When a transaction fails in parallel replication, it should signal the error to any following transactions doing wait_for_prior_commit() on it. But the code for this was incorrect, and would not correctly remember a prior error when sending the signal. This caused corruption when slave stopped due to an error. Fix by remembering the error code when we first get an error, and passing the saved error code to wakeup_subsequent_commits(). Thanks to nanyi607rao who reported this bug on maria-developers@lists.launchpad.net and analysed the root cause.
author: unknown <knielsen@knielsen-hq.org> 2014-03-21 10:11:28 +0100
committer: unknown <knielsen@knielsen-hq.org> 2014-03-21 10:11:28 +0100
commit: a5418c5540f06e2ec4016734e9f1cc5c50c01de0 (patch)
tree: 4e21b26065c2691e19322d4671ff7986e716672f /sql/rpl_parallel.cc
parent: e59dec0345bba78ba83928060c20c5861cf205f1 (diff)

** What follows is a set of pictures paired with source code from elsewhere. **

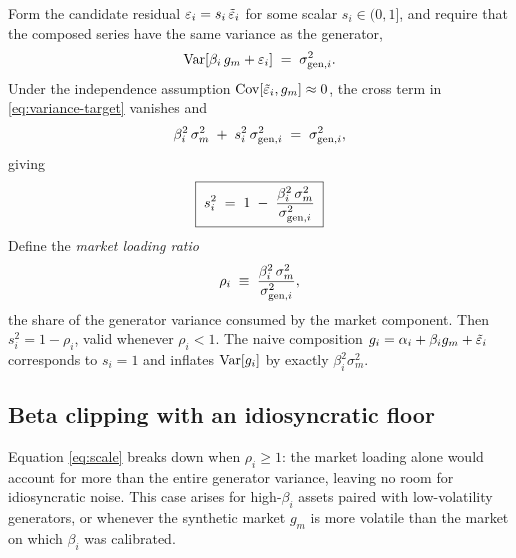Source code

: Form the candidate residual $\eps_i = s_i\,\teps_i$ for some scalar
$s_i \in (0, 1]$, and require that the composed series have the same
variance as the generator,
\begin{equation}
  \Var[\beta_i\, g_m + \eps_i] \;=\; \sigma_{\gen,i}^2.
  \label{eq:variance-target}
\end{equation}
Under the independence assumption $\Cov[\teps_i, g_m] \approx 0$,
the cross term in \eqref{eq:variance-target} vanishes and
\begin{equation}
  \beta_i^2\, \sigma_m^2 \;+\; s_i^2\, \sigma_{\gen,i}^2 \;=\; \sigma_{\gen,i}^2,
\end{equation}
giving
\begin{equation}
  \boxed{\;s_i^2 \;=\; 1 \;-\; \frac{\beta_i^2\, \sigma_m^2}{\sigma_{\gen,i}^2}\;}
  \label{eq:scale}
\end{equation}
Define the \emph{market loading ratio}
\begin{equation}
  \rho_i \;\equiv\; \frac{\beta_i^2\, \sigma_m^2}{\sigma_{\gen,i}^2},
  \label{eq:rho}
\end{equation}
the share of the generator variance consumed by the market component. Then
$s_i^2 = 1 - \rho_i$, valid whenever $\rho_i < 1$. The naive composition
$g_i = \alpha_i + \beta_i g_m + \teps_i$ corresponds to $s_i = 1$ and
inflates $\Var[g_i]$ by exactly $\beta_i^2 \sigma_m^2$.

\subsection{Beta clipping with an idiosyncratic floor}
\label{sec:method-clipping}

Equation \eqref{eq:scale} breaks down when $\rho_i \ge 1$: the market loading
alone would account for more than the entire generator variance, leaving no
room for idiosyncratic noise. This case arises for high-$\beta_i$ assets
paired with low-volatility generators, or whenever the synthetic market
$g_m$ is more volatile than the market on which $\beta_i$ was calibrated.

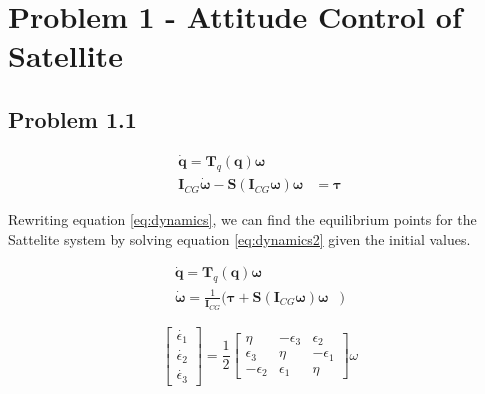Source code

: \section*{Problem 1 - Attitude Control of Satellite}



\subsection*{Problem 1.1} 

\begin{equation}
\label{eq:dynamics}		%
	\begin{aligned}
		\dot{\mathbf{q}} = \mathbf{T}_q (\mathbf{q} ) \boldsymbol{\omega} \\
		\mathbf{I}_{CG} \dot{\boldsymbol{\omega}} - \mathbf{S} (\mathbf{I}_{CG} \boldsymbol{\omega} ) \boldsymbol{\omega} & =  \boldsymbol{\tau}
	\end{aligned}	
\end{equation}

Rewriting equation \ref{eq:dynamics}, we can find the equilibrium points for the Sattelite system by solving equation \ref{eq:dynamics2} given the  initial values. 

\begin{equation}
\label{eq:dynamics2}		%
	\begin{aligned}
		\dot{\mathbf{q}} = \mathbf{T}_q (\mathbf{q} ) \boldsymbol{\omega} \\
		\dot{\boldsymbol{\omega}} =  \frac{1}{\mathbf{I}_{CG}} (\boldsymbol{\tau} + \mathbf{S} (\mathbf{I}_{CG} \boldsymbol{\omega} ) \boldsymbol{\omega} &)
	\end{aligned}	
\end{equation}

\begin{equation}
    \begin{bmatrix}
        \dot{\epsilon_1} \\ \dot{\epsilon_2} \\ \dot{\epsilon_3}
    \end{bmatrix}
    = \frac{1}{2}
      \begin{bmatrix}
        \eta & -\epsilon_3 & \epsilon_2 \\ \epsilon_3 & \eta & - \epsilon_1 \\ -\epsilon_2 & \epsilon_1 & \eta
    \end{bmatrix} 
    \omega
\end{equation}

download: mariadb-git-a5418c5540f06e2ec4016734e9f1cc5c50c01de0.tar.gz
1 files changed, 22 insertions, 20 deletions
diff --git a/sql/rpl_parallel.cc b/sql/rpl_parallel.cc
index 3218acf2525..af797d55da3 100644
--- a/sql/rpl_parallel.cc
+++ b/sql/rpl_parallel.cc
@@ -20,6 +20,8 @@
 
 struct rpl_parallel_thread_pool global_rpl_thread_pool;
 
+static void signal_error_to_sql_driver_thread(THD *thd, rpl_group_info *rgi,
+                                              int err);
 
 static int
 rpt_handle_event(rpl_parallel_thread::queued_event *qev,
@@ -94,10 +96,11 @@ handle_queued_pos_update(THD *thd, rpl_parallel_thread::queued_event *qev)
 
 
 static void
-finish_event_group(THD *thd, int err, uint64 sub_id,
-                   rpl_parallel_entry *entry, rpl_group_info *rgi)
+finish_event_group(THD *thd, uint64 sub_id, rpl_parallel_entry *entry,
+                   rpl_group_info *rgi)
 {
   wait_for_commit *wfc= &rgi->commit_orderer;
+  int err;
 
   /*
     Remove any left-over registration to wait for a prior commit to
@@ -120,10 +123,10 @@ finish_event_group(THD *thd, int err, uint64 sub_id,
     waiting for us will in any case receive the error back from their
     wait_for_prior_commit() call.
   */
-  if (err)
+  if (rgi->worker_error)
     wfc->unregister_wait_for_prior_commit();
-  else
-    err= wfc->wait_for_prior_commit(thd);
+  else if ((err= wfc->wait_for_prior_commit(thd)))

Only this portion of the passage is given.